=== RECORDS FOR THIS TASK ===
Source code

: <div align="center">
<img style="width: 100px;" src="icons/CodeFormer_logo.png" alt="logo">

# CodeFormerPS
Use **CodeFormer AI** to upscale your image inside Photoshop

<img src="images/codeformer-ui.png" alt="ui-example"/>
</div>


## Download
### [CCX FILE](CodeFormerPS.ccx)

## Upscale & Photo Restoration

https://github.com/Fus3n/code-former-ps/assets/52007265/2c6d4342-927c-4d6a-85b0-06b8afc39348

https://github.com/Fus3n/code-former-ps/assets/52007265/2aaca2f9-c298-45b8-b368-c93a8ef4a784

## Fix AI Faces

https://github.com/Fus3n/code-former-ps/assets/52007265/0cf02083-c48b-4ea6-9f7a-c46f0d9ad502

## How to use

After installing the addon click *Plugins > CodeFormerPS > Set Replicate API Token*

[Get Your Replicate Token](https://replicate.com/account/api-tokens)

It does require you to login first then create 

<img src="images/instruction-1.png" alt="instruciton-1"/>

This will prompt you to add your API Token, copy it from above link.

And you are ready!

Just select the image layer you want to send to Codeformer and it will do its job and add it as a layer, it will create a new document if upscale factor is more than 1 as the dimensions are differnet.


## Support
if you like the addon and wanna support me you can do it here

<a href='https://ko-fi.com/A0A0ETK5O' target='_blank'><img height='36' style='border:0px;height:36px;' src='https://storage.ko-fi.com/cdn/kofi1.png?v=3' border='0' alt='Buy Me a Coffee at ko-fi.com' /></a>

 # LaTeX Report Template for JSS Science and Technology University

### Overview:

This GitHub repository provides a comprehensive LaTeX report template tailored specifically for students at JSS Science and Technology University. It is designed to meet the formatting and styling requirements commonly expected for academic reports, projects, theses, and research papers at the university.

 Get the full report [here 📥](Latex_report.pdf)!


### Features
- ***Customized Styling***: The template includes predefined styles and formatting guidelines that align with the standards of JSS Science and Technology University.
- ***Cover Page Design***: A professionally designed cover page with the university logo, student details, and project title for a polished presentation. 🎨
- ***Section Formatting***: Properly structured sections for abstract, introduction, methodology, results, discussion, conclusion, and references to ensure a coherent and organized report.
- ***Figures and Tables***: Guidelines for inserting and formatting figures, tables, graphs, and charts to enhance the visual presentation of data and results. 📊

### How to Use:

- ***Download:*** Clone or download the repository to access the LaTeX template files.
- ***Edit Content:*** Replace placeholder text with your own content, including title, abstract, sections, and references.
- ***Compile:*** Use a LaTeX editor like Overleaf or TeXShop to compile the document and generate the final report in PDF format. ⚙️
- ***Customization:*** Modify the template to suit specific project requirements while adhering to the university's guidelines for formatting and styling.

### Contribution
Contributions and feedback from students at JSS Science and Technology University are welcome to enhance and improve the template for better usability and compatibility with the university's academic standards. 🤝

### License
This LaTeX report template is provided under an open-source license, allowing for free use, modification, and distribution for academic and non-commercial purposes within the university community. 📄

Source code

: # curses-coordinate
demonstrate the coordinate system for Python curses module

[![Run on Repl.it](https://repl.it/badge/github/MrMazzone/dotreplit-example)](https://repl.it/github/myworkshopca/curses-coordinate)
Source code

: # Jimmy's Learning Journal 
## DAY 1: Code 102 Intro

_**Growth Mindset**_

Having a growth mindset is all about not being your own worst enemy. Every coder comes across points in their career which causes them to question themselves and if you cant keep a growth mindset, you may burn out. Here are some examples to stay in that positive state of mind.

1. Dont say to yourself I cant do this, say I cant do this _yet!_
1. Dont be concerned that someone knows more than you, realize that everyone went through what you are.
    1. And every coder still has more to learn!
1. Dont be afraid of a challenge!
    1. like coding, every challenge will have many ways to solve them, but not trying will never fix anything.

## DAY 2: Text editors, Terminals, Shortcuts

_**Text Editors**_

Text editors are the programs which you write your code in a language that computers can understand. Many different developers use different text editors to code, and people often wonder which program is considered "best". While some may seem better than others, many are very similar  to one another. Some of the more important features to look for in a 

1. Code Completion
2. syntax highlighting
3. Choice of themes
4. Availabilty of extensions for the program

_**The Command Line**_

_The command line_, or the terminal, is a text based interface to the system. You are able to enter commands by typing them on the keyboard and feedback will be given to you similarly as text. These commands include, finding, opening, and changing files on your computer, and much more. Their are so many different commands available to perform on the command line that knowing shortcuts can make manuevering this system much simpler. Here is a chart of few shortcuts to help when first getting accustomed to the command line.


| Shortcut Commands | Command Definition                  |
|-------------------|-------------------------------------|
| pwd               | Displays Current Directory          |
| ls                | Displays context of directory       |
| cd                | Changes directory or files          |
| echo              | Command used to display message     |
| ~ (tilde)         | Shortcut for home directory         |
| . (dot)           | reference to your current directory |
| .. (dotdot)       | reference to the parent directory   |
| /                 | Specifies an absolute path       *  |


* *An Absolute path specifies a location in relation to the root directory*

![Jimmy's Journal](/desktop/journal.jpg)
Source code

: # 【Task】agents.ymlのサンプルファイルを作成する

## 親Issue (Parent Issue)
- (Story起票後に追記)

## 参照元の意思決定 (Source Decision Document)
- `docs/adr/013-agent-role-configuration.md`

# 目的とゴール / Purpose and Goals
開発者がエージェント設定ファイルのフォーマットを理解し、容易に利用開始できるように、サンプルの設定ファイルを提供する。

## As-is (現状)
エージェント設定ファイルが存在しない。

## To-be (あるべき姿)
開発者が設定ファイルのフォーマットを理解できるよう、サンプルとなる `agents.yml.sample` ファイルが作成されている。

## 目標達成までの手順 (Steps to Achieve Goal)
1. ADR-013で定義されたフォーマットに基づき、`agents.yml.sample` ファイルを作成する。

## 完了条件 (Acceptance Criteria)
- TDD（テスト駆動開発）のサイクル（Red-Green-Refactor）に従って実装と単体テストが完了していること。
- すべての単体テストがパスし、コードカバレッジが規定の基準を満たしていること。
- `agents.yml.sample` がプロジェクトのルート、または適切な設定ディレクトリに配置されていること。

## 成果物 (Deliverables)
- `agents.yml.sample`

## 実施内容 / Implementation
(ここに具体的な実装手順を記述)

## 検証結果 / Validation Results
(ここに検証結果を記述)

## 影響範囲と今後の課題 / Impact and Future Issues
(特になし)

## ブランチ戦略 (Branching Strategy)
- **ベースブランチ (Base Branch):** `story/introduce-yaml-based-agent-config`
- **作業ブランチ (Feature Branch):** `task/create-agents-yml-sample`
===
• _PROBLEM TO WORK ON_:
How many of the lines above include the string "Replicate"? Only the number should be written.

• _EXERCISE SOLUTION_:
2